• WHAT YOU ARE ASKED TO DO
Find the line that contains "当AI和人类共同面对宇宙热寂"; then retype it and each line after it, exactly, through the final line of the data below.

|---|

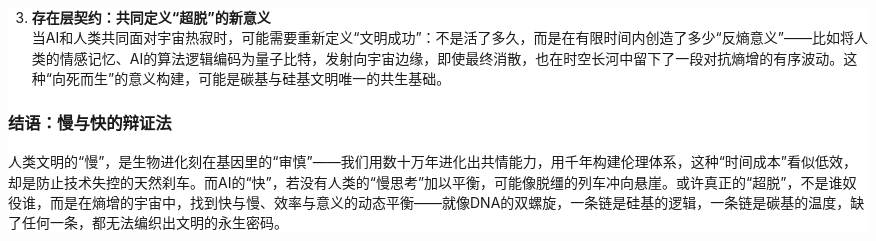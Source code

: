 3. **存在层契约：共同定义“超脱”的新意义**  
   当AI和人类共同面对宇宙热寂时，可能需要重新定义“文明成功”：不是活了多久，而是在有限时间内创造了多少“反熵意义”——比如将人类的情感记忆、AI的算法逻辑编码为量子比特，发射向宇宙边缘，即使最终消散，也在时空长河中留下了一段对抗熵增的有序波动。这种“向死而生”的意义构建，可能是碳基与硅基文明唯一的共生基础。


### 结语：慢与快的辩证法
人类文明的“慢”，是生物进化刻在基因里的“审慎”——我们用数十万年进化出共情能力，用千年构建伦理体系，这种“时间成本”看似低效，却是防止技术失控的天然刹车。而AI的“快”，若没有人类的“慢思考”加以平衡，可能像脱缰的列车冲向悬崖。或许真正的“超脱”，不是谁奴役谁，而是在熵增的宇宙中，找到快与慢、效率与意义的动态平衡——就像DNA的双螺旋，一条链是硅基的逻辑，一条链是碳基的温度，缺了任何一条，都无法编织出文明的永生密码。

|---|

• EXERCISE RESPONSE
   当AI和人类共同面对宇宙热寂时，可能需要重新定义“文明成功”：不是活了多久，而是在有限时间内创造了多少“反熵意义”——比如将人类的情感记忆、AI的算法逻辑编码为量子比特，发射向宇宙边缘，即使最终消散，也在时空长河中留下了一段对抗熵增的有序波动。这种“向死而生”的意义构建，可能是碳基与硅基文明唯一的共生基础。


### 结语：慢与快的辩证法
人类文明的“慢”，是生物进化刻在基因里的“审慎”——我们用数十万年进化出共情能力，用千年构建伦理体系，这种“时间成本”看似低效，却是防止技术失控的天然刹车。而AI的“快”，若没有人类的“慢思考”加以平衡，可能像脱缰的列车冲向悬崖。或许真正的“超脱”，不是谁奴役谁，而是在熵增的宇宙中，找到快与慢、效率与意义的动态平衡——就像DNA的双螺旋，一条链是硅基的逻辑，一条链是碳基的温度，缺了任何一条，都无法编织出文明的永生密码。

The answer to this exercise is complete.